August 31, 2018

Is it Hot in Here? Analyzing Temperature Excursions in Pharmacies

Written by Sylvia Conte | Pharmacy Safety

Most pharmacies use heating and cooling systems to maintain proper temperatures. While an individual location might experience an occasional peak in temperature, the analytics team at SmartSense is interested in large-scale trends visible across the country and throughout the year. As we gather large volumes of data with our customers, we are able to examine these patterns and reflect on how well these systems perform, relative to the optimal range for maintaining pharmaceutical products. An excursion occurs when the ambient temperature rises above the desired range (or goes below that range, but this post will focus on warm excursions). If an excursion is too long or too hot, pharmaceuticals can quickly spoil, rendering it ineffective.


For ideal storage of vaccines and other pharmaceuticals, the CDC recommends that room temperatures do not exceed 25°C (77°F), and coolers should be kept between 2°C and 8°C (36°F and 46°F), with a target temperature of 5°C (40°F). The ambient recommendation is made for two reasons: First, this temperature range allows for products stored at room temperature to last as long as possible (some products such as cough syrup can degrade if temperatures go above this ‘room temperature’ threshold). Second, if the environment is too warm, the coolers and freezers have difficulty maintaining desired temperatures.

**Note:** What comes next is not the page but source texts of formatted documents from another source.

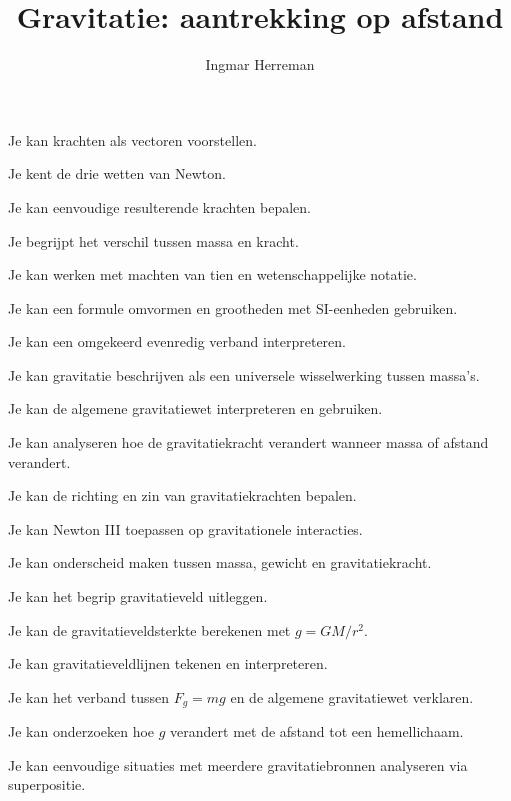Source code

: \documentclass{ximera}
\title{Gravitatie: aantrekking op afstand}
\author{Ingmar Herreman}
\begin{document}











\maketitle



\begin{voorkennis}
  \item Je kan krachten als vectoren voorstellen.
  \item Je kent de drie wetten van Newton.
  \item Je kan eenvoudige resulterende krachten bepalen.
  \item Je begrijpt het verschil tussen massa en kracht.
  \item Je kan werken met machten van tien en wetenschappelijke notatie.
  \item Je kan een formule omvormen en grootheden met SI-eenheden gebruiken.
  \item Je kan een omgekeerd evenredig verband interpreteren.
\end{voorkennis}

\begin{leerdoelen}
  \item Je kan gravitatie beschrijven als een universele wisselwerking
        tussen massa's.
  \item Je kan de algemene gravitatiewet interpreteren en gebruiken.
  \item Je kan analyseren hoe de gravitatiekracht verandert wanneer
        massa of afstand verandert.
  \item Je kan de richting en zin van gravitatiekrachten bepalen.
  \item Je kan Newton III toepassen op gravitationele interacties.
  \item Je kan onderscheid maken tussen massa, gewicht en gravitatiekracht.
  \item Je kan het begrip gravitatieveld uitleggen.
  \item Je kan de gravitatieveldsterkte berekenen met
        $g=GM/r^2$.
  \item Je kan gravitatieveldlijnen tekenen en interpreteren.
  \item Je kan het verband tussen $F_g=mg$ en de algemene gravitatiewet
        verklaren.
  \item Je kan onderzoeken hoe $g$ verandert met de afstand tot een
        hemellichaam.
  \item Je kan eenvoudige situaties met meerdere gravitatiebronnen
        analyseren via superpositie.
\end{leerdoelen}
\end{document}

To better understand the frequency and causes of ambient temperature excursions, we examined data from a sample of 10,000 stores across the United States. Setting the threshold at 77°F (the high end of the CDC recommended range), there were 623,403 total excursions in 2017, which averages to 1,703 excursions per day. We broke that down by duration and peak temperature to see if there were patterns that could provide useful insights into external or internal factors contributing to these mini indoor “heat waves.”


Long Duration Temperature Excursions

One interesting pattern came to light when we analyzed excursions that lasted over an hour: 70% of pharmacies experienced at least one excursion, and of those excursions, 73% were longer than one hour. On average, 10% of pharmacies experienced an excursion longer than one hour every single day. When plotting the excursions on a calendar plot, we found that the time of the year correlated to the amount of ambient excursions.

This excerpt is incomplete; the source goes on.